> [EXERCISE]
Each record must be returned exactly, apart from the pictures, which stay out.

> [MATERIAL PROVIDED]

========================================================================

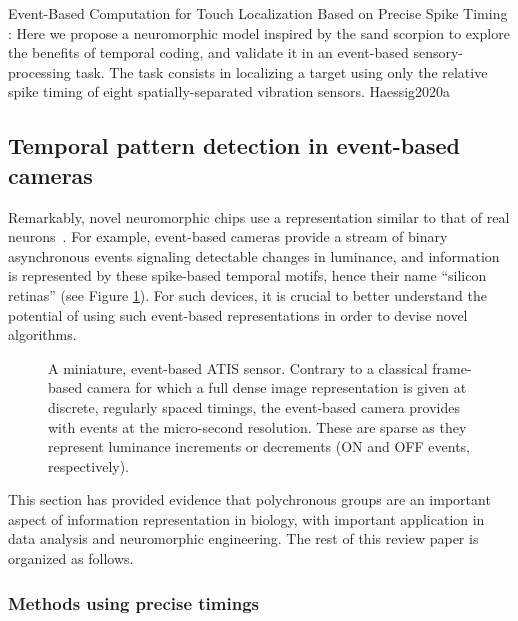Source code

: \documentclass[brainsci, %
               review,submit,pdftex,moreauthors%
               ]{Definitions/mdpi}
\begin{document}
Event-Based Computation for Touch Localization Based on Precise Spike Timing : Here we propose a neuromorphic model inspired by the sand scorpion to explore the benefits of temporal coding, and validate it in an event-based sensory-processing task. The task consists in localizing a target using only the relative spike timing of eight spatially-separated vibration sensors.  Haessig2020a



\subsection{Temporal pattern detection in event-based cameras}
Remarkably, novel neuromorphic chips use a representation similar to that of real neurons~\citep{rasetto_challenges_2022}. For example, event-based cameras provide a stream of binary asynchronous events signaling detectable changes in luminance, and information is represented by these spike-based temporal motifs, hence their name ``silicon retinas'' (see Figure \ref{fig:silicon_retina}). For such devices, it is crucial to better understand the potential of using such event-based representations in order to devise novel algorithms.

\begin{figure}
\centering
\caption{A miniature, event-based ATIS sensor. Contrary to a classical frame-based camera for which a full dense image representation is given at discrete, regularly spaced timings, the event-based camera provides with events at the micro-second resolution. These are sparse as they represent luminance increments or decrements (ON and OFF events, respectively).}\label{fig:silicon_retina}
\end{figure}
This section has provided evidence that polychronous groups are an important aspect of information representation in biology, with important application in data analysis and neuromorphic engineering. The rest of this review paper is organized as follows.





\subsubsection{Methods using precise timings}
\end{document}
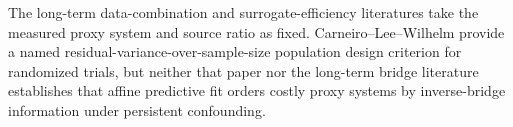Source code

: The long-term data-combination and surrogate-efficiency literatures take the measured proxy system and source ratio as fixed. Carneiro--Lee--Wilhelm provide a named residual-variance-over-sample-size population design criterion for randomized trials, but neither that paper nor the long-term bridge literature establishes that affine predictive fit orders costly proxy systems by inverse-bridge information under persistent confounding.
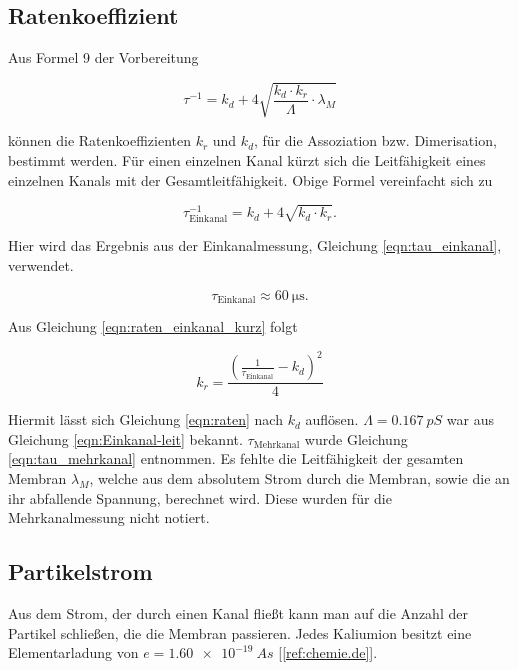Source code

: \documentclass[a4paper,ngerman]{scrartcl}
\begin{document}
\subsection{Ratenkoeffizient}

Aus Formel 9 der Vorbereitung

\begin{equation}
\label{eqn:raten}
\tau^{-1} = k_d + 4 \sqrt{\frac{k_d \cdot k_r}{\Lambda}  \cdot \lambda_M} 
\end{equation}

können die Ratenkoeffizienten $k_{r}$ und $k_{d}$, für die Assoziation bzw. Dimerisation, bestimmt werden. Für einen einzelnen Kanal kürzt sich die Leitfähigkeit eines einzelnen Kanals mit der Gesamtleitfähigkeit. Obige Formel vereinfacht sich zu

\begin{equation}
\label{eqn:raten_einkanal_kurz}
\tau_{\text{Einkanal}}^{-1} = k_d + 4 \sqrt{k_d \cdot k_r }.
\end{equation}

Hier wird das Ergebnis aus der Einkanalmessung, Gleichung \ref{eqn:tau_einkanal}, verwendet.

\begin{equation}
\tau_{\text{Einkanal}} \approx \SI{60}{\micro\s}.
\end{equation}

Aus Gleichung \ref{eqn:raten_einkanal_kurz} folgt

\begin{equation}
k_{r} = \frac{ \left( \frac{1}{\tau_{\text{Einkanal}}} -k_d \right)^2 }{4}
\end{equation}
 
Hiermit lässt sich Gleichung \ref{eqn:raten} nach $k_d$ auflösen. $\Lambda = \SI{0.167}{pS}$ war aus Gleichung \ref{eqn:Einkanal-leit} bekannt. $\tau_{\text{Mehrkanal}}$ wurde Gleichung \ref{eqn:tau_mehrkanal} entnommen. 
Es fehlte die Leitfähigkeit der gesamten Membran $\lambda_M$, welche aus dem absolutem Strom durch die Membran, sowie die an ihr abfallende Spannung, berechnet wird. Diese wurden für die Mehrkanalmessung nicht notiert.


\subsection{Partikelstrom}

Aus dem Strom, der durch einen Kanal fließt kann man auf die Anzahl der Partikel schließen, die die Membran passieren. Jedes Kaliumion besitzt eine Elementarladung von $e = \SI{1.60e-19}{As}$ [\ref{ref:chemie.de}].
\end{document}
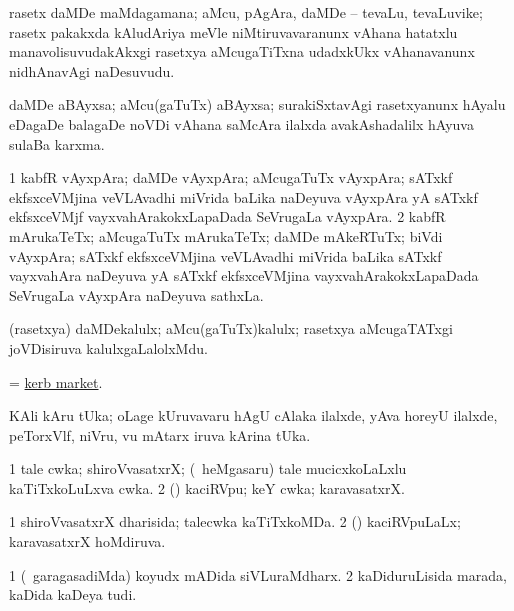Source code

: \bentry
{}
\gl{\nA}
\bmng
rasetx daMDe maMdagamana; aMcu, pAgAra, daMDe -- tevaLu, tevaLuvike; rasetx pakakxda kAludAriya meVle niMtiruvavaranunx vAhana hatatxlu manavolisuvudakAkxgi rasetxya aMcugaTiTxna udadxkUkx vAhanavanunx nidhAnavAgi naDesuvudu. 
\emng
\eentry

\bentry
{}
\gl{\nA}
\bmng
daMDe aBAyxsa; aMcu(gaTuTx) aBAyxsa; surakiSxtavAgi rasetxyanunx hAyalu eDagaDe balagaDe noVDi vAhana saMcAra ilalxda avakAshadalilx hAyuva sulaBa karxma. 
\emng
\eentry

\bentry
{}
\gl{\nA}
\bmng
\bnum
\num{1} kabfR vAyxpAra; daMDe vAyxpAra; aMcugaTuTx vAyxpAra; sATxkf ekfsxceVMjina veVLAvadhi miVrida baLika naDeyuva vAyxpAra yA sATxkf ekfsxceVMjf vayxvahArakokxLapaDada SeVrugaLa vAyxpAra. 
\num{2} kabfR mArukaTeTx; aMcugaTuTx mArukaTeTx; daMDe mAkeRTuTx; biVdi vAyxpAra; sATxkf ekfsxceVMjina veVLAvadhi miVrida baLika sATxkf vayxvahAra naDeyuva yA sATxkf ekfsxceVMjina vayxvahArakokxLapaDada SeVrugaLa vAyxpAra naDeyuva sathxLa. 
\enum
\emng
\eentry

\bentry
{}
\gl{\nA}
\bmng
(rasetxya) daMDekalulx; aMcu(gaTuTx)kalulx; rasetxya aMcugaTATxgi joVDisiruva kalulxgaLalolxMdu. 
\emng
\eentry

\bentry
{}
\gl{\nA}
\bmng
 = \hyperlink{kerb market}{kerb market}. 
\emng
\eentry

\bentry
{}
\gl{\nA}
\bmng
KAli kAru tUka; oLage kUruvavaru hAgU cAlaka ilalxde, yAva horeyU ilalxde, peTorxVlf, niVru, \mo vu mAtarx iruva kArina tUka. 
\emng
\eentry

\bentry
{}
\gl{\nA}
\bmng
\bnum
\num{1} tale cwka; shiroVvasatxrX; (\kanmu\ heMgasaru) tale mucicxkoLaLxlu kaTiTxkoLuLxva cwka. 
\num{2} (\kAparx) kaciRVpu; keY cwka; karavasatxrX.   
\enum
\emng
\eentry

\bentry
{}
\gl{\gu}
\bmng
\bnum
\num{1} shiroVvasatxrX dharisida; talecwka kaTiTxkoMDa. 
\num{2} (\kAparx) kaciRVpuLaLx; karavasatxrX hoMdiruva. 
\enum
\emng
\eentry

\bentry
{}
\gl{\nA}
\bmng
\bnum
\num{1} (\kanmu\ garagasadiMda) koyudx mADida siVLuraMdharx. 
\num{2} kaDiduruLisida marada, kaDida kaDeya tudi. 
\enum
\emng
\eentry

========================================================================

> [ANSWER TO THE PROBLEM]
Source code

: \documentclass[brainsci, %
               review,submit,pdftex,moreauthors%
               ]{Definitions/mdpi}
\begin{document}
Event-Based Computation for Touch Localization Based on Precise Spike Timing : Here we propose a neuromorphic model inspired by the sand scorpion to explore the benefits of temporal coding, and validate it in an event-based sensory-processing task. The task consists in localizing a target using only the relative spike timing of eight spatially-separated vibration sensors.  Haessig2020a



\subsection{Temporal pattern detection in event-based cameras}
Remarkably, novel neuromorphic chips use a representation similar to that of real neurons~\citep{rasetto_challenges_2022}. For example, event-based cameras provide a stream of binary asynchronous events signaling detectable changes in luminance, and information is represented by these spike-based temporal motifs, hence their name ``silicon retinas'' (see Figure \ref{fig:silicon_retina}). For such devices, it is crucial to better understand the potential of using such event-based representations in order to devise novel algorithms.

\begin{figure}
\centering
\caption{A miniature, event-based ATIS sensor. Contrary to a classical frame-based camera for which a full dense image representation is given at discrete, regularly spaced timings, the event-based camera provides with events at the micro-second resolution. These are sparse as they represent luminance increments or decrements (ON and OFF events, respectively).}\label{fig:silicon_retina}
\end{figure}
This section has provided evidence that polychronous groups are an important aspect of information representation in biology, with important application in data analysis and neuromorphic engineering. The rest of this review paper is organized as follows.





\subsubsection{Methods using precise timings}
\end{document}
Source code

: The long-term data-combination and surrogate-efficiency literatures take the measured proxy system and source ratio as fixed. Carneiro--Lee--Wilhelm provide a named residual-variance-over-sample-size population design criterion for randomized trials, but neither that paper nor the long-term bridge literature establishes that affine predictive fit orders costly proxy systems by inverse-bridge information under persistent confounding.
Source code

: \documentclass[a4paper,ngerman]{scrartcl}
\begin{document}
\subsection{Ratenkoeffizient}

Aus Formel 9 der Vorbereitung

\begin{equation}
\label{eqn:raten}
\tau^{-1} = k_d + 4 \sqrt{\frac{k_d \cdot k_r}{\Lambda}  \cdot \lambda_M} 
\end{equation}

können die Ratenkoeffizienten $k_{r}$ und $k_{d}$, für die Assoziation bzw. Dimerisation, bestimmt werden. Für einen einzelnen Kanal kürzt sich die Leitfähigkeit eines einzelnen Kanals mit der Gesamtleitfähigkeit. Obige Formel vereinfacht sich zu

\begin{equation}
\label{eqn:raten_einkanal_kurz}
\tau_{\text{Einkanal}}^{-1} = k_d + 4 \sqrt{k_d \cdot k_r }.
\end{equation}

Hier wird das Ergebnis aus der Einkanalmessung, Gleichung \ref{eqn:tau_einkanal}, verwendet.

\begin{equation}
\tau_{\text{Einkanal}} \approx \SI{60}{\micro\s}.
\end{equation}

Aus Gleichung \ref{eqn:raten_einkanal_kurz} folgt

\begin{equation}
k_{r} = \frac{ \left( \frac{1}{\tau_{\text{Einkanal}}} -k_d \right)^2 }{4}
\end{equation}
 
Hiermit lässt sich Gleichung \ref{eqn:raten} nach $k_d$ auflösen. $\Lambda = \SI{0.167}{pS}$ war aus Gleichung \ref{eqn:Einkanal-leit} bekannt. $\tau_{\text{Mehrkanal}}$ wurde Gleichung \ref{eqn:tau_mehrkanal} entnommen. 
Es fehlte die Leitfähigkeit der gesamten Membran $\lambda_M$, welche aus dem absolutem Strom durch die Membran, sowie die an ihr abfallende Spannung, berechnet wird. Diese wurden für die Mehrkanalmessung nicht notiert.


\subsection{Partikelstrom}

Aus dem Strom, der durch einen Kanal fließt kann man auf die Anzahl der Partikel schließen, die die Membran passieren. Jedes Kaliumion besitzt eine Elementarladung von $e = \SI{1.60e-19}{As}$ [\ref{ref:chemie.de}].
\end{document}
Source code

: \bentry
{}
\gl{\nA}
\bmng
rasetx daMDe maMdagamana; aMcu, pAgAra, daMDe -- tevaLu, tevaLuvike; rasetx pakakxda kAludAriya meVle niMtiruvavaranunx vAhana hatatxlu manavolisuvudakAkxgi rasetxya aMcugaTiTxna udadxkUkx vAhanavanunx nidhAnavAgi naDesuvudu. 
\emng
\eentry

\bentry
{}
\gl{\nA}
\bmng
daMDe aBAyxsa; aMcu(gaTuTx) aBAyxsa; surakiSxtavAgi rasetxyanunx hAyalu eDagaDe balagaDe noVDi vAhana saMcAra ilalxda avakAshadalilx hAyuva sulaBa karxma. 
\emng
\eentry

\bentry
{}
\gl{\nA}
\bmng
\bnum
\num{1} kabfR vAyxpAra; daMDe vAyxpAra; aMcugaTuTx vAyxpAra; sATxkf ekfsxceVMjina veVLAvadhi miVrida baLika naDeyuva vAyxpAra yA sATxkf ekfsxceVMjf vayxvahArakokxLapaDada SeVrugaLa vAyxpAra. 
\num{2} kabfR mArukaTeTx; aMcugaTuTx mArukaTeTx; daMDe mAkeRTuTx; biVdi vAyxpAra; sATxkf ekfsxceVMjina veVLAvadhi miVrida baLika sATxkf vayxvahAra naDeyuva yA sATxkf ekfsxceVMjina vayxvahArakokxLapaDada SeVrugaLa vAyxpAra naDeyuva sathxLa. 
\enum
\emng
\eentry

\bentry
{}
\gl{\nA}
\bmng
(rasetxya) daMDekalulx; aMcu(gaTuTx)kalulx; rasetxya aMcugaTATxgi joVDisiruva kalulxgaLalolxMdu. 
\emng
\eentry

\bentry
{}
\gl{\nA}
\bmng
 = \hyperlink{kerb market}{kerb market}. 
\emng
\eentry

\bentry
{}
\gl{\nA}
\bmng
KAli kAru tUka; oLage kUruvavaru hAgU cAlaka ilalxde, yAva horeyU ilalxde, peTorxVlf, niVru, \mo vu mAtarx iruva kArina tUka. 
\emng
\eentry

\bentry
{}
\gl{\nA}
\bmng
\bnum
\num{1} tale cwka; shiroVvasatxrX; (\kanmu\ heMgasaru) tale mucicxkoLaLxlu kaTiTxkoLuLxva cwka. 
\num{2} (\kAparx) kaciRVpu; keY cwka; karavasatxrX.   
\enum
\emng
\eentry

\bentry
{}
\gl{\gu}
\bmng
\bnum
\num{1} shiroVvasatxrX dharisida; talecwka kaTiTxkoMDa. 
\num{2} (\kAparx) kaciRVpuLaLx; karavasatxrX hoMdiruva. 
\enum
\emng
\eentry

\bentry
{}
\gl{\nA}
\bmng
\bnum
\num{1} (\kanmu\ garagasadiMda) koyudx mADida siVLuraMdharx. 
\num{2} kaDiduruLisida marada, kaDida kaDeya tudi. 
\enum
\emng
\eentry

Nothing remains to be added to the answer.